▽

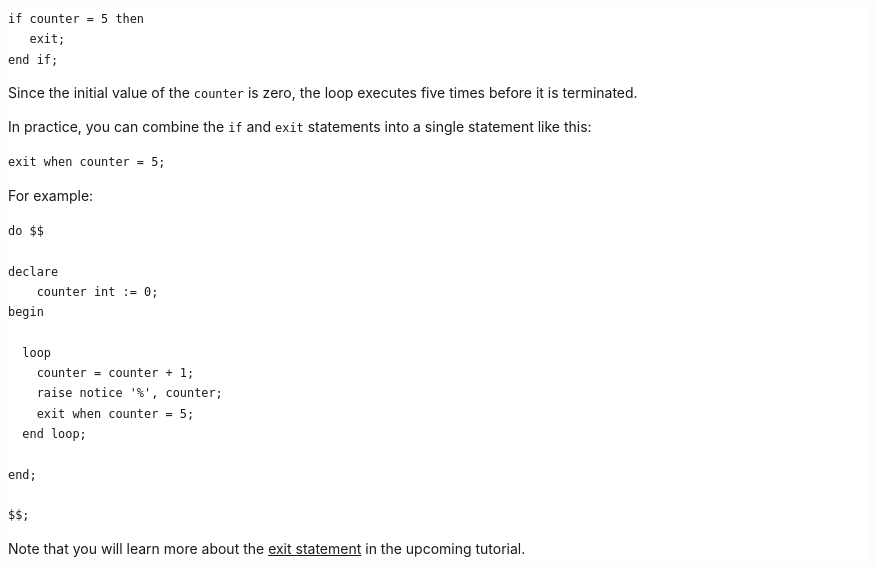 



```
if counter = 5 then
   exit;
end if;
```





Since the initial value of the `counter` is zero, the loop executes five times before it is terminated.





In practice, you can combine the `if` and `exit` statements into a single statement like this:





```
exit when counter = 5;
```





For example:





```
do $$

declare
    counter int := 0;
begin

  loop
  	counter = counter + 1;
	raise notice '%', counter;
	exit when counter = 5;
  end loop;

end;

$$;
```





Note that you will learn more about the [exit statement](https://www.postgresqltutorial.com/postgresql-plpgsql/plpgsql-exit/) in the upcoming tutorial.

△

• WHAT THE EXERCISE ASKS:
A word-for-word restatement of all the lines above is needed, with the pictures omitted.

• ANSWER SECTION:
```
if counter = 5 then
   exit;
end if;
```





Since the initial value of the `counter` is zero, the loop executes five times before it is terminated.





In practice, you can combine the `if` and `exit` statements into a single statement like this:





```
exit when counter = 5;
```





For example:





```
do $$

declare
    counter int := 0;
begin

  loop
  	counter = counter + 1;
	raise notice '%', counter;
	exit when counter = 5;
  end loop;

end;

$$;
```





Note that you will learn more about the [exit statement](https://www.postgresqltutorial.com/postgresql-plpgsql/plpgsql-exit/) in the upcoming tutorial.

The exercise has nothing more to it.